Pictolang – Language and cultural learning content through authentic imagery
Pictolang is a site dedicated to helping students with their language studies using real images from locations where the particular language is used. The site is broken down into four activity levels:
- Visual Word Trainer – See the word, see the corresponding image
- Picture Match Game – See the word, choose the correct matching image
- Word Match Game – See the image, choose the correct matching word/phrase
- Analyst Game – See the image, identify the language/culture it comes from
Once you choose a game type, you are asked to make a language selection, choosing from up to 15 possible choices including Arabic, French, Spanish, Japanese, and Ukrainian. You will also be asked to select a category topic such as clothing, food, nature, house & home, sports, and more. Your score in both number and percentage correct are kept track of at the bottom of the window.
- This site is an obvious choice as a review tool for students to test their vocabulary acquisition while at the same time be exposed to authentic images from locations around the globe.
- Have students create their own visual vocabulary guides from their own culture(s) using images from their communities.

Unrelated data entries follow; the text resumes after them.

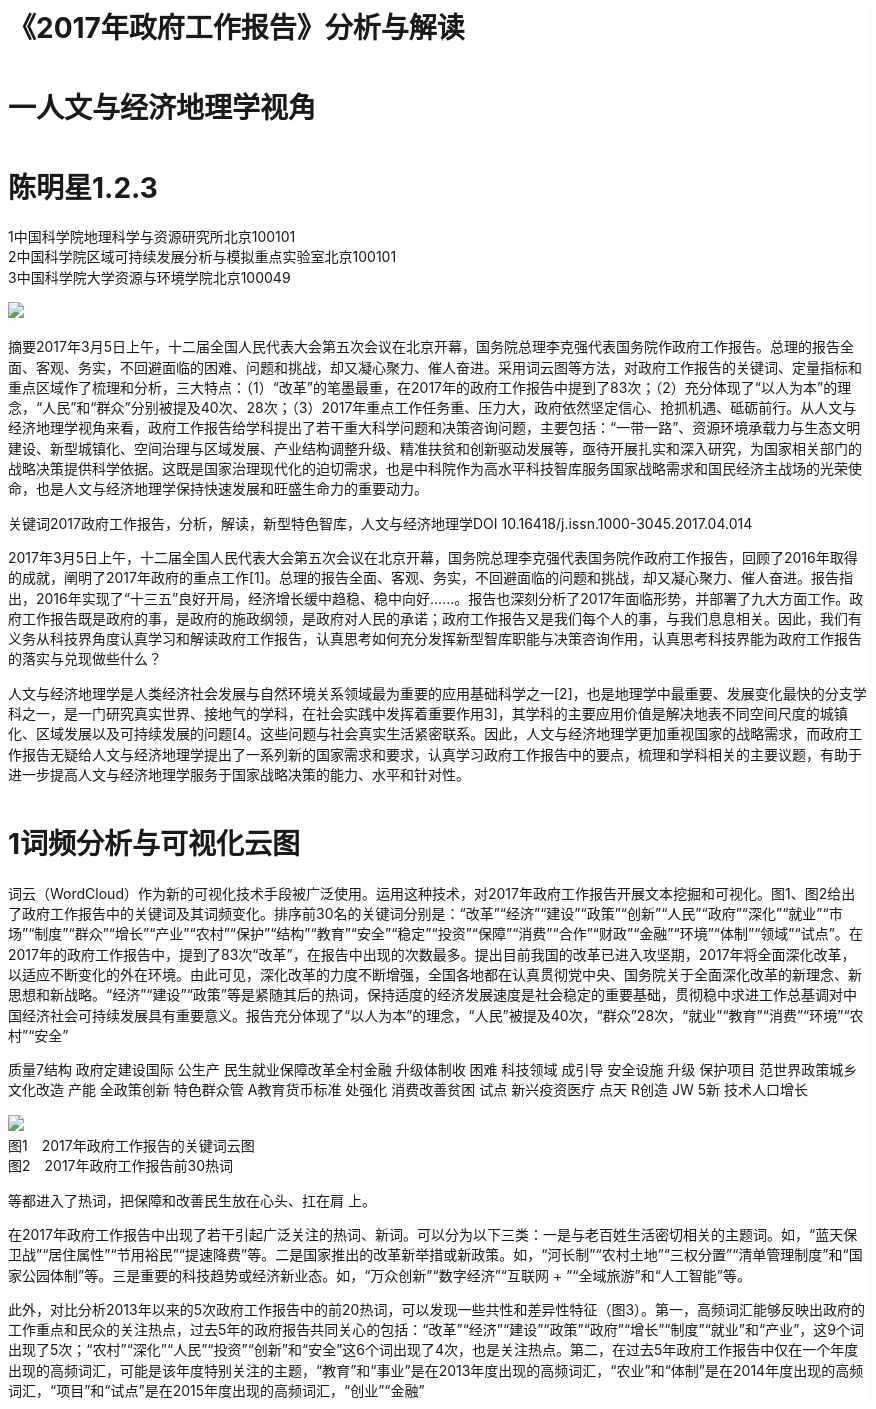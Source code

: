 # 《2017年政府工作报告》分析与解读

# 一人文与经济地理学视角

# 陈明星1.2.3

1中国科学院地理科学与资源研究所北京100101  
2中国科学院区域可持续发展分析与模拟重点实验室北京100101  
3中国科学院大学资源与环境学院北京100049

![](images/2fa6f8fed985f1665a02955fca3ddfeb6c128d8c17a7016f4d74a6b4b26e3a41.jpg)

摘要2017年3月5日上午，十二届全国人民代表大会第五次会议在北京开幕，国务院总理李克强代表国务院作政府工作报告。总理的报告全面、客观、务实，不回避面临的困难、问题和挑战，却又凝心聚力、催人奋进。采用词云图等方法，对政府工作报告的关键词、定量指标和重点区域作了梳理和分析，三大特点：（1）“改革”的笔墨最重，在2017年的政府工作报告中提到了83次；（2）充分体现了“以人为本”的理念，“人民”和“群众”分别被提及40次、28次；（3）2017年重点工作任务重、压力大，政府依然坚定信心、抢抓机遇、砥砺前行。从人文与经济地理学视角来看，政府工作报告给学科提出了若干重大科学问题和决策咨询问题，主要包括：“一带一路”、资源环境承载力与生态文明建设、新型城镇化、空间治理与区域发展、产业结构调整升级、精准扶贫和创新驱动发展等，亟待开展扎实和深入研究，为国家相关部门的战略决策提供科学依据。这既是国家治理现代化的迫切需求，也是中科院作为高水平科技智库服务国家战略需求和国民经济主战场的光荣使命，也是人文与经济地理学保持快速发展和旺盛生命力的重要动力。

关键词2017政府工作报告，分析，解读，新型特色智库，人文与经济地理学DOI 10.16418/j.issn.1000-3045.2017.04.014

2017年3月5日上午，十二届全国人民代表大会第五次会议在北京开幕，国务院总理李克强代表国务院作政府工作报告，回顾了2016年取得的成就，阐明了2017年政府的重点工作[1]。总理的报告全面、客观、务实，不回避面临的问题和挑战，却又凝心聚力、催人奋进。报告指出，2016年实现了“十三五”良好开局，经济增长缓中趋稳、稳中向好……。报告也深刻分析了2017年面临形势，并部署了九大方面工作。政府工作报告既是政府的事，是政府的施政纲领，是政府对人民的承诺；政府工作报告又是我们每个人的事，与我们息息相关。因此，我们有义务从科技界角度认真学习和解读政府工作报告，认真思考如何充分发挥新型智库职能与决策咨询作用，认真思考科技界能为政府工作报告的落实与兑现做些什么？

人文与经济地理学是人类经济社会发展与自然环境关系领域最为重要的应用基础科学之一[2]，也是地理学中最重要、发展变化最快的分支学科之一，是一门研究真实世界、接地气的学科，在社会实践中发挥着重要作用3]，其学科的主要应用价值是解决地表不同空间尺度的城镇化、区域发展以及可持续发展的问题[4。这些问题与社会真实生活紧密联系。因此，人文与经济地理学更加重视国家的战略需求，而政府工作报告无疑给人文与经济地理学提出了一系列新的国家需求和要求，认真学习政府工作报告中的要点，梳理和学科相关的主要议题，有助于进一步提高人文与经济地理学服务于国家战略决策的能力、水平和针对性。

# 1词频分析与可视化云图

词云（WordCloud）作为新的可视化技术手段被广泛使用。运用这种技术，对2017年政府工作报告开展文本挖掘和可视化。图1、图2给出了政府工作报告中的关键词及其词频变化。排序前30名的关键词分别是：“改革”“经济”“建设”“政策”“创新”“人民”“政府”“深化”“就业”“市场”“制度”“群众”“增长”“产业”“农村”“保护”“结构”“教育”“安全”“稳定”“投资”“保障”“消费”“合作”“财政”“金融”“环境”“体制”“领域”“试点”。在 2017年的政府工作报告中，提到了83次“改革”，在报告中出现的次数最多。提出目前我国的改革已进入攻坚期，2017年将全面深化改革，以适应不断变化的外在环境。由此可见，深化改革的力度不断增强，全国各地都在认真贯彻党中央、国务院关于全面深化改革的新理念、新思想和新战略。“经济”“建设”“政策”等是紧随其后的热词，保持适度的经济发展速度是社会稳定的重要基础，贯彻稳中求进工作总基调对中国经济社会可持续发展具有重要意义。报告充分体现了“以人为本”的理念，“人民”被提及40次，“群众”28次，“就业”“教育”“消费”“环境”“农村”“安全”

质量7结构 政府定建设国际 公生产 民生就业保障改革全村金融 升级体制收 困难 科技领域 成引导 安全设施 升级 保护项目 范世界政策城乡文化改造 产能 全政策创新 特色群众管 A教育货币标准 处强化 消费改善贫困 试点 新兴疫资医疗 点天 R创造 JW 5新 技术人口增长

![](images/8205e9c2cf930275042c71b6e1bd45788bbc58871d6924c2a3adba045aad7bd0.jpg)  
图1　2017年政府工作报告的关键词云图  
图2　2017年政府工作报告前30热词

等都进入了热词，把保障和改善民生放在心头、扛在肩 上。

在2017年政府工作报告中出现了若干引起广泛关注的热词、新词。可以分为以下三类：一是与老百姓生活密切相关的主题词。如，“蓝天保卫战”“居住属性”“节用裕民”“提速降费”等。二是国家推出的改革新举措或新政策。如，“河长制”“农村土地”“三权分置”“清单管理制度”和“国家公园体制”等。三是重要的科技趋势或经济新业态。如，“万众创新”“数字经济”“互联网 $+$ ”“全域旅游”和“人工智能”等。

此外，对比分析2013年以来的5次政府工作报告中的前20热词，可以发现一些共性和差异性特征（图3）。第一，高频词汇能够反映出政府的工作重点和民众的关注热点，过去5年的政府报告共同关心的包括：“改革”“经济”“建设”“政策”“政府”“增长”“制度”“就业”和“产业”，这9个词出现了5次；“农村”“深化”“人民”“投资”“创新”和“安全”这6个词出现了4次，也是关注热点。第二，在过去5年政府工作报告中仅在一个年度出现的高频词汇，可能是该年度特别关注的主题，“教育”和“事业”是在2013年度出现的高频词汇，“农业”和“体制”是在2014年度出现的高频词汇，“项目”和“试点”是在2015年度出现的高频词汇，“创业”“金融”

Edutopia – Games to teach financial literacy
April is financial literacy month, and the website Edutopia has put together three interactive websites that combine financial savvy and fun games for students to practice and improve upon their financial knowledge. Check out the article for descriptions on each of the three sites selected. Here are my thoughts on the sites:
This site is based on the idea of running/managing a night club for vampires. The game asks students to manage both club income and expenses. And, to add a little realism the site also adds some hefty debt into your financial portfolio right from the get-go in the form of student loans and credit card debt, both of which have high interest rates. What I like best is that the game can be played with or without a login (creating an account will let students save their place and keep track of their progress).
From the Council for Economic Education, this site is geared toward middle school level students, and is designed more as a follow-up activity where students put their knowledge and skills to use. While not as interactive as Bite Club, this site does challenge students to have a mastery of financial terms and problem-solving skills. The site provides tutorial videos to help students orient themselves to the game. An account is required in order to play.
Thanks to a partnership between Visa and the NFL, this site uses financial literacy questions to advance the game. Students choose their teams, their age bracket which will determine the level of difficulty, and how long their game play will be. At each turn students have a preset list of plays to choose from, then must answer a multiple choice question before the play is carried out. A correct answer will result in a play completion; an incorrect answer will result in an incomplete or worse, possible interception. There is no login required to play, but students will need to be patient with some of the animation as the site sees a lot of activity.